**INPUT MATERIAL**

***

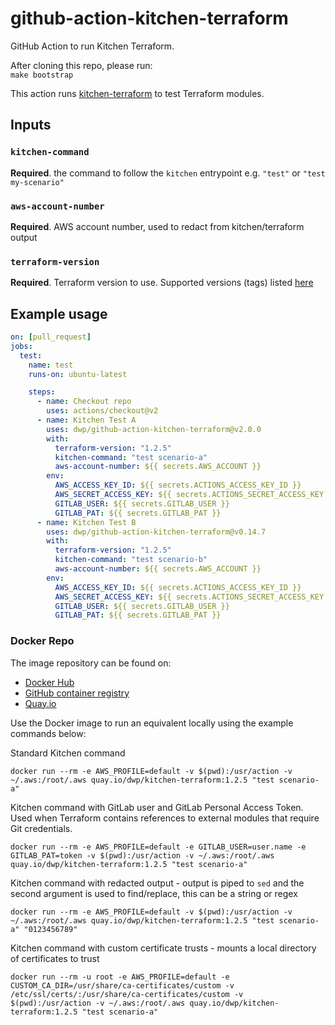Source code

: # github-action-kitchen-terraform

GitHub Action to run Kitchen Terraform.

After cloning this repo, please run:  
`make bootstrap`

This action runs [kitchen-terraform](https://github.com/newcontext-oss/kitchen-terraform) to test Terraform modules.

## Inputs

### `kitchen-command`

**Required**. the command to follow the `kitchen` entrypoint e.g. `"test"` or `"test my-scenario"`

### `aws-account-number`

**Required**. AWS account number, used to redact from kitchen/terraform output

### `terraform-version`

**Required**. Terraform version to use. Supported versions (tags) listed [here](https://github.com/dwp/github-action-kitchen-terraform/pkgs/container/github-action-kitchen-terraform)

## Example usage

```yml
on: [pull_request]
jobs:
  test:
    name: test
    runs-on: ubuntu-latest

    steps:
      - name: Checkout repo
        uses: actions/checkout@v2
      - name: Kitchen Test A
        uses: dwp/github-action-kitchen-terraform@v2.0.0
        with:
          terraform-version: "1.2.5"
          kitchen-command: "test scenario-a"
          aws-account-number: ${{ secrets.AWS_ACCOUNT }}
        env:
          AWS_ACCESS_KEY_ID: ${{ secrets.ACTIONS_ACCESS_KEY_ID }}
          AWS_SECRET_ACCESS_KEY: ${{ secrets.ACTIONS_SECRET_ACCESS_KEY }}
          GITLAB_USER: ${{ secrets.GITLAB_USER }}
          GITLAB_PAT: ${{ secrets.GITLAB_PAT }}
      - name: Kitchen Test B
        uses: dwp/github-action-kitchen-terraform@v0.14.7
        with:
          terraform-version: "1.2.5"
          kitchen-command: "test scenario-b"
          aws-account-number: ${{ secrets.AWS_ACCOUNT }}
        env:
          AWS_ACCESS_KEY_ID: ${{ secrets.ACTIONS_ACCESS_KEY_ID }}
          AWS_SECRET_ACCESS_KEY: ${{ secrets.ACTIONS_SECRET_ACCESS_KEY }}
          GITLAB_USER: ${{ secrets.GITLAB_USER }}
          GITLAB_PAT: ${{ secrets.GITLAB_PAT }}
```

### Docker Repo

The image repository can be found on:

* [Docker Hub](https://hub.docker.com/repository/docker/dwpdigital/kitchen-terraform)
* [GitHub container registry](https://github.com/dwp/github-action-kitchen-terraform/pkgs/container/github-action-kitchen-terraform)
* [Quay.io](https://quay.io/repository/dwp/kitchen-terraform)

Use the Docker image to run an equivalent locally using the example commands below:

Standard Kitchen command

```shell
docker run --rm -e AWS_PROFILE=default -v $(pwd):/usr/action -v ~/.aws:/root/.aws quay.io/dwp/kitchen-terraform:1.2.5 "test scenario-a"
```

Kitchen command with GitLab user and GitLab Personal Access Token.
Used when Terraform contains references to external modules that require Git credentials.

```shell
docker run --rm -e AWS_PROFILE=default -e GITLAB_USER=user.name -e GITLAB_PAT=token -v $(pwd):/usr/action -v ~/.aws:/root/.aws quay.io/dwp/kitchen-terraform:1.2.5 "test scenario-a"
```

Kitchen command with redacted output - output is piped to `sed` and the second argument is used to find/replace, this can be a string or regex

```shell
docker run --rm -e AWS_PROFILE=default -v $(pwd):/usr/action -v ~/.aws:/root/.aws quay.io/dwp/kitchen-terraform:1.2.5 "test scenario-a" "0123456789"
```

Kitchen command with custom certificate trusts - mounts a local directory of certificates to trust

```shell
docker run --rm -u root -e AWS_PROFILE=default -e CUSTOM_CA_DIR=/usr/share/ca-certificates/custom -v /etc/ssl/certs/:/usr/share/ca-certificates/custom -v $(pwd):/usr/action -v ~/.aws:/root/.aws quay.io/dwp/kitchen-terraform:1.2.5 "test scenario-a"
```
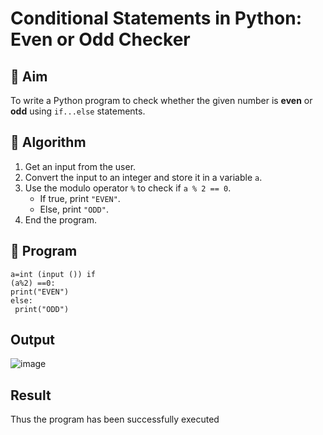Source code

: # Conditional Statements in Python: Even or Odd Checker

## 🎯 Aim
To write a Python program to check whether the given number is **even** or **odd** using `if...else` statements.

## 🧠 Algorithm
1. Get an input from the user.
2. Convert the input to an integer and store it in a variable `a`.
3. Use the modulo operator `%` to check if `a % 2 == 0`.
   - If true, print `"EVEN"`.
   - Else, print `"ODD"`.
4. End the program.

## 🧾 Program
```
a=int (input ()) if 
(a%2) ==0: 
print("EVEN") 
else:  
 print("ODD")
```
## Output
![image](https://github.com/user-attachments/assets/e29f1e43-3fee-410f-a056-5d4cab10a5e3)
## Result
Thus the program has been successfully executed 
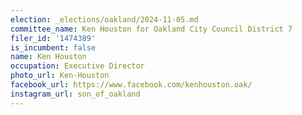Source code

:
 ```yaml
---
election: _elections/oakland/2024-11-05.md
committee_name: Ken Houston for Oakland City Council District 7
filer_id: '1474389'
is_incumbent: false
name: Ken Houston
occupation: Executive Director
photo_url: Ken-Houston
facebook_url: https://www.facebook.com/kenhouston.oak/
instagram_url: son_of_oakland
---
```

***

**ACTION ITEM**
Go through the data above and print exactly the lines from its first line through the line holding "The image repository", both included, leaving pictures aside.

**EXERCISE RESULT**
Source code

: # github-action-kitchen-terraform

GitHub Action to run Kitchen Terraform.

After cloning this repo, please run:  
`make bootstrap`

This action runs [kitchen-terraform](https://github.com/newcontext-oss/kitchen-terraform) to test Terraform modules.

## Inputs

### `kitchen-command`

**Required**. the command to follow the `kitchen` entrypoint e.g. `"test"` or `"test my-scenario"`

### `aws-account-number`

**Required**. AWS account number, used to redact from kitchen/terraform output

### `terraform-version`

**Required**. Terraform version to use. Supported versions (tags) listed [here](https://github.com/dwp/github-action-kitchen-terraform/pkgs/container/github-action-kitchen-terraform)

## Example usage

```yml
on: [pull_request]
jobs:
  test:
    name: test
    runs-on: ubuntu-latest

    steps:
      - name: Checkout repo
        uses: actions/checkout@v2
      - name: Kitchen Test A
        uses: dwp/github-action-kitchen-terraform@v2.0.0
        with:
          terraform-version: "1.2.5"
          kitchen-command: "test scenario-a"
          aws-account-number: ${{ secrets.AWS_ACCOUNT }}
        env:
          AWS_ACCESS_KEY_ID: ${{ secrets.ACTIONS_ACCESS_KEY_ID }}
          AWS_SECRET_ACCESS_KEY: ${{ secrets.ACTIONS_SECRET_ACCESS_KEY }}
          GITLAB_USER: ${{ secrets.GITLAB_USER }}
          GITLAB_PAT: ${{ secrets.GITLAB_PAT }}
      - name: Kitchen Test B
        uses: dwp/github-action-kitchen-terraform@v0.14.7
        with:
          terraform-version: "1.2.5"
          kitchen-command: "test scenario-b"
          aws-account-number: ${{ secrets.AWS_ACCOUNT }}
        env:
          AWS_ACCESS_KEY_ID: ${{ secrets.ACTIONS_ACCESS_KEY_ID }}
          AWS_SECRET_ACCESS_KEY: ${{ secrets.ACTIONS_SECRET_ACCESS_KEY }}
          GITLAB_USER: ${{ secrets.GITLAB_USER }}
          GITLAB_PAT: ${{ secrets.GITLAB_PAT }}
```

### Docker Repo

The image repository can be found on:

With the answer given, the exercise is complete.